# INSTRUCTIONS FOR THE TASK
Needed from the data below: every line from the one with "## Setup ⚙️" up to and including the one with "the WebAssembly code.", repeated exactly and with nothing else.

(Rendered images with source text)
╔══

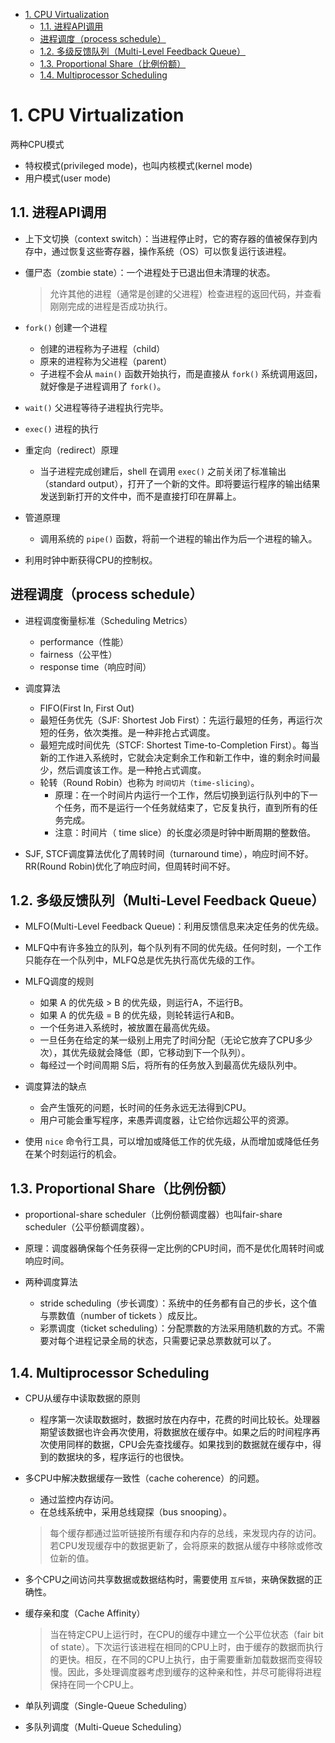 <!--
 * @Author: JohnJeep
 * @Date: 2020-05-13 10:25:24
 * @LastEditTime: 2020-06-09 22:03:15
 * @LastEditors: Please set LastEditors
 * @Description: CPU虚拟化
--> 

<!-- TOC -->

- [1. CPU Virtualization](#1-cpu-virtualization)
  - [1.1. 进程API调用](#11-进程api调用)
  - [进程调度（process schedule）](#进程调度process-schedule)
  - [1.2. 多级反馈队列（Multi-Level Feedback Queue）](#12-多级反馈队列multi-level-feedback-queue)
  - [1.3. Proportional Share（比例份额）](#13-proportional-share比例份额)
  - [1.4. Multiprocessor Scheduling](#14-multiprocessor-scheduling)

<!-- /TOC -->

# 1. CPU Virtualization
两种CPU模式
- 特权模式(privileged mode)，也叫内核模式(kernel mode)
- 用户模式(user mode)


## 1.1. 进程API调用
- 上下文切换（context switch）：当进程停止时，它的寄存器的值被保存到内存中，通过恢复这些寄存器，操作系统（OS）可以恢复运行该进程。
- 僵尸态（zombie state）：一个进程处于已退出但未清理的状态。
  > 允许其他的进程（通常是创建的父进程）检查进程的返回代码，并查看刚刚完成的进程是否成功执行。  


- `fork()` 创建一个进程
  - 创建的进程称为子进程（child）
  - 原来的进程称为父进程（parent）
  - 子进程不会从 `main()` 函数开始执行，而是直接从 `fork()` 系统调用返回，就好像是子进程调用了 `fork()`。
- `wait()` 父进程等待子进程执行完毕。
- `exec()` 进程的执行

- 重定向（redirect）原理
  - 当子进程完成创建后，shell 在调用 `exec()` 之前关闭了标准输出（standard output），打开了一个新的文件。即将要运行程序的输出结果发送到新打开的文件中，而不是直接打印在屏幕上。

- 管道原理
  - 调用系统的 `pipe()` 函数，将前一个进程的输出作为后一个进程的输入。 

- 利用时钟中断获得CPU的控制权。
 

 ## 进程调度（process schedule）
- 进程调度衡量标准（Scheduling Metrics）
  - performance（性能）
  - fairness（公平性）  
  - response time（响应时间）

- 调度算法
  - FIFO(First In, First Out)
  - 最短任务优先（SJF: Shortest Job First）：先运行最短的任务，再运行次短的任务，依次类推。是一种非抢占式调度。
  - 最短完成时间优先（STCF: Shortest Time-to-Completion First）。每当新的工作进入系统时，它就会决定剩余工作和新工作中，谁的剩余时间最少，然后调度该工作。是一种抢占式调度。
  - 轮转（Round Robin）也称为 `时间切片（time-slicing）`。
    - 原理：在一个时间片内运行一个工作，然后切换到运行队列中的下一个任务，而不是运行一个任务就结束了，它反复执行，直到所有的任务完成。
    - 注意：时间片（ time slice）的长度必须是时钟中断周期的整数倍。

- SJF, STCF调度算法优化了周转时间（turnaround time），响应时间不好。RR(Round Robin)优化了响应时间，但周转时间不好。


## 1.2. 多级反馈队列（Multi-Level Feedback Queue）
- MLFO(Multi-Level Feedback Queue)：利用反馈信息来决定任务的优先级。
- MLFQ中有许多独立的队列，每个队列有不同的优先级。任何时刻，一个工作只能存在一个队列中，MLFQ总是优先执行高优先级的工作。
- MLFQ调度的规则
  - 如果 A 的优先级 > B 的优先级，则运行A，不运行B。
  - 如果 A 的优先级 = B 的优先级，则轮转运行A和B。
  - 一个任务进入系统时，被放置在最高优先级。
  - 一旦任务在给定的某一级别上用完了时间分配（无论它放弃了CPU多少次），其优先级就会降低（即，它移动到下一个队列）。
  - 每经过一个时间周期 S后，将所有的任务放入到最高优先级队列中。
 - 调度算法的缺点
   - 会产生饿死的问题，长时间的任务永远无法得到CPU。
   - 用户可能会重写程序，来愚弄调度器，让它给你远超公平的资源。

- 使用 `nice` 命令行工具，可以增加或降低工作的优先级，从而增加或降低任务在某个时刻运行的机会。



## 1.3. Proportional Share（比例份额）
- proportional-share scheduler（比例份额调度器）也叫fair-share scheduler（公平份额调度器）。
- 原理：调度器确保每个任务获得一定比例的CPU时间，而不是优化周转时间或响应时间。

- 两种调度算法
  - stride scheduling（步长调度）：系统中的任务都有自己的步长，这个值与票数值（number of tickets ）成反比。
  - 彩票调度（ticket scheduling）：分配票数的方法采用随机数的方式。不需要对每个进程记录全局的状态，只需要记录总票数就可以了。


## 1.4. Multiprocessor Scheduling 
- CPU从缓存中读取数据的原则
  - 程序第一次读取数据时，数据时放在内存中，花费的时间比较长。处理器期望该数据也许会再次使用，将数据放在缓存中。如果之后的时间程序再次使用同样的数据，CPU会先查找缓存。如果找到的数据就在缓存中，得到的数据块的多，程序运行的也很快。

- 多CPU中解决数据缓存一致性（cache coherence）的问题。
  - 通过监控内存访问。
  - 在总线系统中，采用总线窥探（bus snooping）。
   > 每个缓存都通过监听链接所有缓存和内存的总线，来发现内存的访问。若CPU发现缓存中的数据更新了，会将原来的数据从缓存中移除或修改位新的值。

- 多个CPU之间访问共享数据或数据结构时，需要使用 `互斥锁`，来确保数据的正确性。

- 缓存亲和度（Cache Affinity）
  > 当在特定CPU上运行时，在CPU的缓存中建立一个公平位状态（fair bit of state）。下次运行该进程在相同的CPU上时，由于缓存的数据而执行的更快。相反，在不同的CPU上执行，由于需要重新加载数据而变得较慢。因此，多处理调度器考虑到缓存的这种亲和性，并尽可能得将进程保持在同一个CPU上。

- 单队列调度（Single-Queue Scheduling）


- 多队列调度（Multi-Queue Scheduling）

╚══
╔══

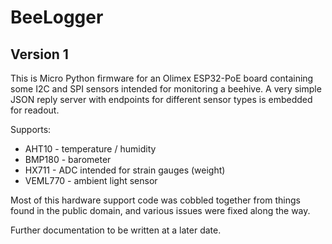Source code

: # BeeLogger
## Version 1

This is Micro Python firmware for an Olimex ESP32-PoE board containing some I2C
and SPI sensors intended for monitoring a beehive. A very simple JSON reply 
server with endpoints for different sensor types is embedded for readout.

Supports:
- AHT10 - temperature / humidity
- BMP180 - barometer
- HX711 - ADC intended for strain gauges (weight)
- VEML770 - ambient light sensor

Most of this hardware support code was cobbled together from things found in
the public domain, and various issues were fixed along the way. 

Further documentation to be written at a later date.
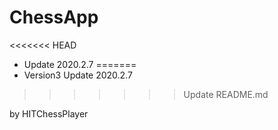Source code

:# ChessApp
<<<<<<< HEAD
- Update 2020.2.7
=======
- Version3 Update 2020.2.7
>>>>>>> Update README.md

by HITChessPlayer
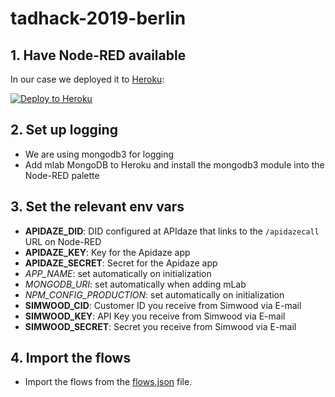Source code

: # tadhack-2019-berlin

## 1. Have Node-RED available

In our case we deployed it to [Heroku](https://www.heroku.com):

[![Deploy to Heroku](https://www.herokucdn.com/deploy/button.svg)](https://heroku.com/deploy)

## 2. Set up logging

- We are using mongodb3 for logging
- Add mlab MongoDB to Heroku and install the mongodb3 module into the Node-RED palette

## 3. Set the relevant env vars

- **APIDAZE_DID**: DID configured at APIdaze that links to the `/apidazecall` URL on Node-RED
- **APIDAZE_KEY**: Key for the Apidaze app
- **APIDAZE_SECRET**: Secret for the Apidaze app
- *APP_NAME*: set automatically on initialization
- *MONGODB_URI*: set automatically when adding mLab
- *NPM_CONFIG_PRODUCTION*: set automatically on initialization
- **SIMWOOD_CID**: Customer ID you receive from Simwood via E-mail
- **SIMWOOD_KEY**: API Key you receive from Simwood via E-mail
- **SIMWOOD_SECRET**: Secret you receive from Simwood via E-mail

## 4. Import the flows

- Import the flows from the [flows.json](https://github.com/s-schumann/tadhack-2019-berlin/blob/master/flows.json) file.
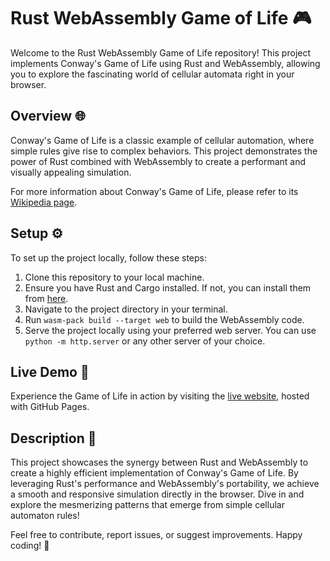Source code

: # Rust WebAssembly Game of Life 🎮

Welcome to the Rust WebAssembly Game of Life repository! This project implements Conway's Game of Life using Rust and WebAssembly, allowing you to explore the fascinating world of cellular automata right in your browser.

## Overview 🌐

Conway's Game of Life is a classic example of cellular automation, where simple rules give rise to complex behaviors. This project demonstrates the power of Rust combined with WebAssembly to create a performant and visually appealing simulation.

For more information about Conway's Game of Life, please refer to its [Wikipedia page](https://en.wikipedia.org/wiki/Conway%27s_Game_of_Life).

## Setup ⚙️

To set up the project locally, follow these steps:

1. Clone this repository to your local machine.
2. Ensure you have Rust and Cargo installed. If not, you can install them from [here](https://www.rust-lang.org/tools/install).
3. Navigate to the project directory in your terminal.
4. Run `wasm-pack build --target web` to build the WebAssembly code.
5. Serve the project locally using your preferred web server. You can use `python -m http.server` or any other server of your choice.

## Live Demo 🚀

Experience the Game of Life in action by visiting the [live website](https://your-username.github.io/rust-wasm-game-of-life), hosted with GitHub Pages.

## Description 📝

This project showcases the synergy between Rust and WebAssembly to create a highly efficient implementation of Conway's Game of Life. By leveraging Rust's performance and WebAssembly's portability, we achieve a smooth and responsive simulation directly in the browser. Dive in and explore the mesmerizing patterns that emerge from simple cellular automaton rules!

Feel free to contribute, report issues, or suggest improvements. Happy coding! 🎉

╚══

# ANSWER BOX
## Setup ⚙️

To set up the project locally, follow these steps:

1. Clone this repository to your local machine.
2. Ensure you have Rust and Cargo installed. If not, you can install them from [here](https://www.rust-lang.org/tools/install).
3. Navigate to the project directory in your terminal.
4. Run `wasm-pack build --target web` to build the WebAssembly code.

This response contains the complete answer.